◆ Prompt ◆
Go through the data below. Pull out every line that has the word "CREATE".

◆ Task input ◆

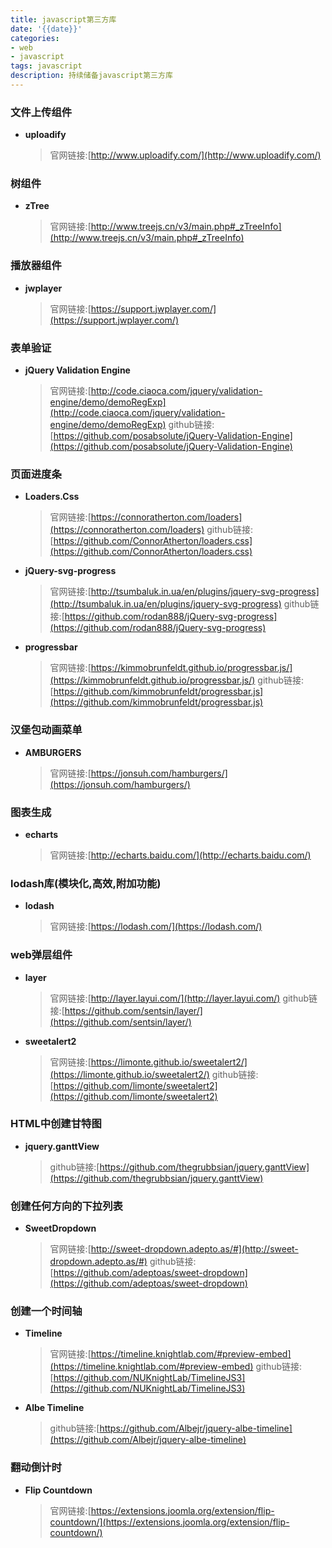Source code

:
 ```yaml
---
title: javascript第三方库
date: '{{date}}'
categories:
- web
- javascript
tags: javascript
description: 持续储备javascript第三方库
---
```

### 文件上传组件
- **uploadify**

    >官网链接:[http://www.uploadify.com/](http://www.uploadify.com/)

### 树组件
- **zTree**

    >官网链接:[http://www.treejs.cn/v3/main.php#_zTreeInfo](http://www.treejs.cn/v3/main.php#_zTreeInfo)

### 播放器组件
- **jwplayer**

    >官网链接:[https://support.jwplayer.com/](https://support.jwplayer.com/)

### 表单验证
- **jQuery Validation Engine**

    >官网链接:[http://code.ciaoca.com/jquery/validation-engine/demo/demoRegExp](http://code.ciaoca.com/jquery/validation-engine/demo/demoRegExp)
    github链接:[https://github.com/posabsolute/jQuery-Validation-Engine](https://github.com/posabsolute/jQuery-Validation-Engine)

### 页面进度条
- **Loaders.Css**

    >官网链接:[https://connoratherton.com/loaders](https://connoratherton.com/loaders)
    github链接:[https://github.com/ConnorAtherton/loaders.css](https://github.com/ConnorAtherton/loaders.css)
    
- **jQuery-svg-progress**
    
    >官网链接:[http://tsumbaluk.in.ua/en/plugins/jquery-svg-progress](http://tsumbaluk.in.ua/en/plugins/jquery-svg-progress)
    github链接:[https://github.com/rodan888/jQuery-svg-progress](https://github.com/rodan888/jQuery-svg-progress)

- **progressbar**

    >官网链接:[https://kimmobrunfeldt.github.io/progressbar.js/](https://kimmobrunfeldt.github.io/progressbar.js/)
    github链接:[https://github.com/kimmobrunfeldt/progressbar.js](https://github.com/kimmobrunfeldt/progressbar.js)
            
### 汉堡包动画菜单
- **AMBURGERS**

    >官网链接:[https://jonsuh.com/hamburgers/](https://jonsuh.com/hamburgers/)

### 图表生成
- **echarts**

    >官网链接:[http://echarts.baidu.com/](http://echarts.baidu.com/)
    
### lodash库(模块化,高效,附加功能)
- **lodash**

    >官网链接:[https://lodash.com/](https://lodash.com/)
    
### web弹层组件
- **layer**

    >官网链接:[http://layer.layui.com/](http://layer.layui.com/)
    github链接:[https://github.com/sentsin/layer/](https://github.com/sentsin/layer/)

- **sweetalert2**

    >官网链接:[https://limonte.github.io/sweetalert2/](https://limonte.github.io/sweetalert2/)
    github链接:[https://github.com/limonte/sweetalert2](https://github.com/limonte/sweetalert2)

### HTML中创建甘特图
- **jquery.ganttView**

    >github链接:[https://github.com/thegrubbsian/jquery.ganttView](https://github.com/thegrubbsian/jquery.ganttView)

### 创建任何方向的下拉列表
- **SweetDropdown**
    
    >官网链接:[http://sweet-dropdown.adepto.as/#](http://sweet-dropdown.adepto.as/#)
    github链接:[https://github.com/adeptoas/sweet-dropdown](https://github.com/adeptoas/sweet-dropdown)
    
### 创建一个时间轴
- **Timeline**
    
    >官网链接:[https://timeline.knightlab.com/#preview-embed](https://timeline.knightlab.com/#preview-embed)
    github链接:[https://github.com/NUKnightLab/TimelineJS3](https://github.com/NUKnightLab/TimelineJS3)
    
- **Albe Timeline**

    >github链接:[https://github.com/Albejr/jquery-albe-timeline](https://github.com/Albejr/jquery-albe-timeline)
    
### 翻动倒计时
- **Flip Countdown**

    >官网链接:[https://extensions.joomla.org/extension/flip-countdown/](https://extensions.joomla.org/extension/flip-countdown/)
---
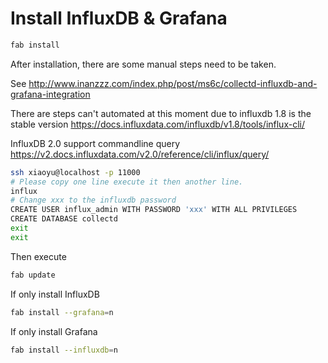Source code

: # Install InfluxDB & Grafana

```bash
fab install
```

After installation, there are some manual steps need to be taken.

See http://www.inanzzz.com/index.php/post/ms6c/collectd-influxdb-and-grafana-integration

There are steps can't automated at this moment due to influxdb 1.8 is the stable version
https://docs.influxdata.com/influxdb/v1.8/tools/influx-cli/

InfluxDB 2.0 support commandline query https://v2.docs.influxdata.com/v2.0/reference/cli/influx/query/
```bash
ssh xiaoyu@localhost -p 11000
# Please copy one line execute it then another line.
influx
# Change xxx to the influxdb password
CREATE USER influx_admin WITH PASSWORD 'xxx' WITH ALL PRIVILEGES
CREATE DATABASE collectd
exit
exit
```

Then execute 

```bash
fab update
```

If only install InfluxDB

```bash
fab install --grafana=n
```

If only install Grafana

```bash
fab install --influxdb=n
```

◆ Exercise result ◆
CREATE USER influx_admin WITH PASSWORD 'xxx' WITH ALL PRIVILEGES
CREATE DATABASE collectd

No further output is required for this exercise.